I ricercatori hanno scoperto che, in tutti questi studi, il digiuno e la restrizione calorica sembravano favorire la perdita di peso. C’erano anche altri benefici, ma dipendevano dall’approccio specifico alla dieta. Il digiuno a giorni alterni sembra aiutare a ridurre il colesterolo, per esempio. L’alimentazione a tempo limitato, che prevede di mangiare solo in un periodo specifico ogni giorno (alla maniera di Bryan Johnson), invece, sembra aumentare il colesterolo, scrivono sul BMJ i ricercatori. Dato che il colesterolo elevato nel sangue può portare a malattie cardiache, non è una grande notizia per i mangiatori a tempo limitato.

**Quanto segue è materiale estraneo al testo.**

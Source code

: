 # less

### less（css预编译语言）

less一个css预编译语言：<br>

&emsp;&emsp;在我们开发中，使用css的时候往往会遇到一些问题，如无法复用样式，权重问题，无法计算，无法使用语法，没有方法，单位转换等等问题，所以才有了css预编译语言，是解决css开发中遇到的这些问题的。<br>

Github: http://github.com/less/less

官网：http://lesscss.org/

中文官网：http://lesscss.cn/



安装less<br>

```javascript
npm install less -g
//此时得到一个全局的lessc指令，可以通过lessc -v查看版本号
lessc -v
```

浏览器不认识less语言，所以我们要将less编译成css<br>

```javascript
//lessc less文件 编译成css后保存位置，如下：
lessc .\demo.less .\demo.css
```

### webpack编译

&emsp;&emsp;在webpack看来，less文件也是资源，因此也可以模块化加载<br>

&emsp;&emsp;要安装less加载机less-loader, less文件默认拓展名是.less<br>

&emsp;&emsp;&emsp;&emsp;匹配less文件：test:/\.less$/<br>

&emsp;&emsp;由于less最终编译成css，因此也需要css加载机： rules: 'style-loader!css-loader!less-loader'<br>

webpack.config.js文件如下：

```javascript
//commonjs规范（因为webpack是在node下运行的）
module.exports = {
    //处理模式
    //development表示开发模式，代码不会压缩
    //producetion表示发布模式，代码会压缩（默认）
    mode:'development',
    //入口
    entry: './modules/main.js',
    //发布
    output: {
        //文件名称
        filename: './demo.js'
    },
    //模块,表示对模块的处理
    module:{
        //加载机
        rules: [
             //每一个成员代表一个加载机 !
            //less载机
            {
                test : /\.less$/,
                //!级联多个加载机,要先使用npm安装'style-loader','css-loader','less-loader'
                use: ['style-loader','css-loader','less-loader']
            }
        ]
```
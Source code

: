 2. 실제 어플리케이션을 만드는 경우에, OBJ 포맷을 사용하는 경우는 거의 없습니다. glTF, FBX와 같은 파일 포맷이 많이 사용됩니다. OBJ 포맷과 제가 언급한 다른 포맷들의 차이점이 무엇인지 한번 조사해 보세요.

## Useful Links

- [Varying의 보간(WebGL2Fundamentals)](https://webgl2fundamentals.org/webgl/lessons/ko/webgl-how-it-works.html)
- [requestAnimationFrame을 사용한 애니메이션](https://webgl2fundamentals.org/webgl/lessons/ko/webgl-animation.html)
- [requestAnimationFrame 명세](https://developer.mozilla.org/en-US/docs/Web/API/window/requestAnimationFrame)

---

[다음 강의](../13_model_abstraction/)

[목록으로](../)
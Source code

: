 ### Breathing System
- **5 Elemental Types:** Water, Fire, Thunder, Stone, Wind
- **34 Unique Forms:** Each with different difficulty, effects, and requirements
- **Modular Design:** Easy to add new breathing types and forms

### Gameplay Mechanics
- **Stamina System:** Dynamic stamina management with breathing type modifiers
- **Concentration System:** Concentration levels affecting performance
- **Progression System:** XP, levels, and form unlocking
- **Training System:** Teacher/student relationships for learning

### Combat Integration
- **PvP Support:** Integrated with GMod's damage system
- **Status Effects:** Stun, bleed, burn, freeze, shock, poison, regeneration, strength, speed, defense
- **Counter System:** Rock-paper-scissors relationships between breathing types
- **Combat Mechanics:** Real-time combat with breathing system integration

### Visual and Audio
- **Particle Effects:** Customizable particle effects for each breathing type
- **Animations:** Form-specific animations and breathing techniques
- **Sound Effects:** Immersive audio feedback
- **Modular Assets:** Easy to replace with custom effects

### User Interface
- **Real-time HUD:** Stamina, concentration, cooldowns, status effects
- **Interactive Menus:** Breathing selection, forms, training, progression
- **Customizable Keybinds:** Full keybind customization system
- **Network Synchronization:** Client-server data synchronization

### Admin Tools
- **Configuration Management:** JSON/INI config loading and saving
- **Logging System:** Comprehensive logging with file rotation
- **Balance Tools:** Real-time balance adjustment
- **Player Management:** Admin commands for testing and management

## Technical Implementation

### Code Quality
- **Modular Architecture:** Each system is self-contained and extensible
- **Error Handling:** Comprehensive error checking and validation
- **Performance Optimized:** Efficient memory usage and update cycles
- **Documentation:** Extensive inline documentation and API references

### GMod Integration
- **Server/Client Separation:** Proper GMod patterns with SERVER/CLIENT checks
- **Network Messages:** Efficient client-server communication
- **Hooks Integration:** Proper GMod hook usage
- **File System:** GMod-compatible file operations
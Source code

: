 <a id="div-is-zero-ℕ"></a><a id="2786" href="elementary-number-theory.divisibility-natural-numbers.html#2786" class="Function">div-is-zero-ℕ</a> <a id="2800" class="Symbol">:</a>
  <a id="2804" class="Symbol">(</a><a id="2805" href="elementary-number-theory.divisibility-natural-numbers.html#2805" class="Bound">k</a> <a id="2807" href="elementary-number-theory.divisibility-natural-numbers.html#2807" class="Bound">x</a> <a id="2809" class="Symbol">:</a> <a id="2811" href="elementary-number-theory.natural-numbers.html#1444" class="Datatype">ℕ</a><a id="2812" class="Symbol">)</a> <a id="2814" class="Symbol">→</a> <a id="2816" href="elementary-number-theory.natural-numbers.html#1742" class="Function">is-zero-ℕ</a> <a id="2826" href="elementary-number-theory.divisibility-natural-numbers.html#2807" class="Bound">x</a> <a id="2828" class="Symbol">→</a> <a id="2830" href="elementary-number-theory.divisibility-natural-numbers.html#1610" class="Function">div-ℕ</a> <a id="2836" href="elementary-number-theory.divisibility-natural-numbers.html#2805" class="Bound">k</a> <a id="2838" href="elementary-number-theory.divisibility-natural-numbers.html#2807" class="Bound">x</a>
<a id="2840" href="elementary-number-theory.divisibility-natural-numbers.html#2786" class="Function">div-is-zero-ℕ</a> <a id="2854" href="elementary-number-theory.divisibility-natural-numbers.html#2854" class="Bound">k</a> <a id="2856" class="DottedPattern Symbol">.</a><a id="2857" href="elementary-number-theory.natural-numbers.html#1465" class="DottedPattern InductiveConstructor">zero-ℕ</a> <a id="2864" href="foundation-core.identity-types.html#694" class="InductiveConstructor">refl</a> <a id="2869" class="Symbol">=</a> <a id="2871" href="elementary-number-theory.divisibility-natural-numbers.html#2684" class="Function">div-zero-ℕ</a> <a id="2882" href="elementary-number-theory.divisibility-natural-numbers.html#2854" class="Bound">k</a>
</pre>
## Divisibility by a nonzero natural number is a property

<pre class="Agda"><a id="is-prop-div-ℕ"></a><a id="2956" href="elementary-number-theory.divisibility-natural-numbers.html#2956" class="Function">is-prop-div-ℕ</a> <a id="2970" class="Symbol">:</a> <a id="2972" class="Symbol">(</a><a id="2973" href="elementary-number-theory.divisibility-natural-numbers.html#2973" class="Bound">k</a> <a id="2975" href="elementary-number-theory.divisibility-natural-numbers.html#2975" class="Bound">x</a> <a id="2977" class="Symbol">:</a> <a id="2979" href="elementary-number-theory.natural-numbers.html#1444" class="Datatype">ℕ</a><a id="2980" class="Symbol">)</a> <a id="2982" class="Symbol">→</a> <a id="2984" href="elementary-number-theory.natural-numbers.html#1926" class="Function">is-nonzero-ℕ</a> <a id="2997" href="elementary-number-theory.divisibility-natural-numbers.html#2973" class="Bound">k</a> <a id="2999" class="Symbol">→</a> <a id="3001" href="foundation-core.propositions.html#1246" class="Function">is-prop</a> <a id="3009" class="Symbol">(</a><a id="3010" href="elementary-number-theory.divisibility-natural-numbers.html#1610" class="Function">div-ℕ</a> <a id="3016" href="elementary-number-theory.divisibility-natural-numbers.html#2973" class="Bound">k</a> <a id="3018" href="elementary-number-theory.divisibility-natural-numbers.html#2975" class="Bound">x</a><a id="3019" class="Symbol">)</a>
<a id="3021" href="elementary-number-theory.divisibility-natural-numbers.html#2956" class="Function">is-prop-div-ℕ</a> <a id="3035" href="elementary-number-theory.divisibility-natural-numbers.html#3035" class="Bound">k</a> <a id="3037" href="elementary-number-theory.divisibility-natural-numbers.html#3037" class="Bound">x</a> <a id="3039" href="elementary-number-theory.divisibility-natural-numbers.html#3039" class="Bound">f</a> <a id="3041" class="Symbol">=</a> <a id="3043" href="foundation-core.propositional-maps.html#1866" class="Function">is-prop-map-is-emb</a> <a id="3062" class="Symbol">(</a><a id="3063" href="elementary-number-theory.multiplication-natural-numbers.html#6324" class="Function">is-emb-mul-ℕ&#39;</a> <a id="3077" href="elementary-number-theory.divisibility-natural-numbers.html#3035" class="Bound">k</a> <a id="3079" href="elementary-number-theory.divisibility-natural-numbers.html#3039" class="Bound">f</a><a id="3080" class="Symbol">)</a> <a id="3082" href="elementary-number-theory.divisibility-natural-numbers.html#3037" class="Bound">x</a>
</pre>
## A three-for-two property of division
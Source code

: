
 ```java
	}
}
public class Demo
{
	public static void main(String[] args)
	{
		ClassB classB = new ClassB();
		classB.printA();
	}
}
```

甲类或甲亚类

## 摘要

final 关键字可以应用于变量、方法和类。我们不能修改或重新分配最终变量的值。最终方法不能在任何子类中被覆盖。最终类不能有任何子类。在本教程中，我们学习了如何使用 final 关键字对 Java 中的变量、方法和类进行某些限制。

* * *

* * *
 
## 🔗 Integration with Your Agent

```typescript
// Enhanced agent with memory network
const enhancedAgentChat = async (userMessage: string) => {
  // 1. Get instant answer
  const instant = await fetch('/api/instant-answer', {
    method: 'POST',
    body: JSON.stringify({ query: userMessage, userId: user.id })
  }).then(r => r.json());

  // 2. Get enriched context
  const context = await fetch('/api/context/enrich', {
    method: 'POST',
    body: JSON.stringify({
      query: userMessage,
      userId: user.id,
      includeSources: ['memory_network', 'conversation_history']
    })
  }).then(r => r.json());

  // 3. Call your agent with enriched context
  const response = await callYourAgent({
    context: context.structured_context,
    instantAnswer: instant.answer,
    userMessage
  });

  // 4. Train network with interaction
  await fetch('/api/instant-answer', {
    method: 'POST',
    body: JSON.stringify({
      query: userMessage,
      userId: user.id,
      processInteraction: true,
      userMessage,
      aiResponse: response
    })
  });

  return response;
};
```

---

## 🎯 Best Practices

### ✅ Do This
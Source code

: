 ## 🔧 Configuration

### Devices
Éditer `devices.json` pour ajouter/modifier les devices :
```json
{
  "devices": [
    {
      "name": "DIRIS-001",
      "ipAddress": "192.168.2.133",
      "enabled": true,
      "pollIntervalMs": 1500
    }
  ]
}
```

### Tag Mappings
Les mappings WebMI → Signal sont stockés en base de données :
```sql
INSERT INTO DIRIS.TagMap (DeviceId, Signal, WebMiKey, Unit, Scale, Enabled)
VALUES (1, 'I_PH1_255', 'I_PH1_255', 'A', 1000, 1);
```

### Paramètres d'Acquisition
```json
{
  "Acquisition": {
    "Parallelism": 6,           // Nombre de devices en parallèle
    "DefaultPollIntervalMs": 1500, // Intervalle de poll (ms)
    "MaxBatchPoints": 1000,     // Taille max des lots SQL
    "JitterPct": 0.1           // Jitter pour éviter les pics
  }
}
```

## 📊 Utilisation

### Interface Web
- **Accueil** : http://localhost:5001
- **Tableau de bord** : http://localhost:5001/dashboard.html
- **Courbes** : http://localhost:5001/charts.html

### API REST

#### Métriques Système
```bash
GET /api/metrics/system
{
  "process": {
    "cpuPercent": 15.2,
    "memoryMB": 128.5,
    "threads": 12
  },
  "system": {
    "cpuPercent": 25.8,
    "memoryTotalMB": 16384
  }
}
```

La riduzione delle calorie potrebbe anche comportare rischi più ampi. La restrizione dietetica sembra compromettere la guarigione delle ferite nei topi e nei ratti, ad esempio. La restrizione calorica sembra inoltre influire sulla densità ossea. In alcuni studi, gli effetti maggiori sul prolungamento della durata della vita si osservano quando i topi vengono sottoposti a diete ipocaloriche all’inizio della vita. Ma questo approccio può influenzare lo sviluppo osseo e ridurre la densità ossea dal 9% al 30%.
Inoltre, per la maggior parte delle persone è molto difficile ridurre l’apporto calorico. Quando i ricercatori hanno condotto uno studio di due anni per misurare l’impatto di una riduzione del 25% dell’apporto calorico, hanno scoperto che il massimo che i volontari potevano ridurre era il 12%. (Lo studio ha rilevato che la restrizione calorica riduce i marcatori dell’infiammazione, che può essere dannosa quando è cronica, e ha avuto solo un piccolo impatto sulla densità ossea).
Sfortunatamente, ci sono molte cose che ancora non capiamo bene sulla restrizione calorica. Non sembra che aiuti tutti gli animali a vivere più a lungo, ma sembra che accorci la durata della vita degli animali con determinate caratteristiche genetiche. E non sappiamo se allunghi la vita delle persone. Non è possibile condurre uno studio clinico randomizzato in cui si privano le persone del cibo fin dall’infanzia e poi si aspetta tutta la loro vita per vedere quando muoiono.
È notoriamente difficile monitorare o modificare la propria dieta. E date le incognite che circondano la restrizione calorica, è troppo presto per fare raccomandazioni generiche, soprattutto perché la vostra biologia personale giocherà un ruolo in qualsiasi beneficio o rischio che sperimenterete. In attesa del prossimo ciclo di ricerche.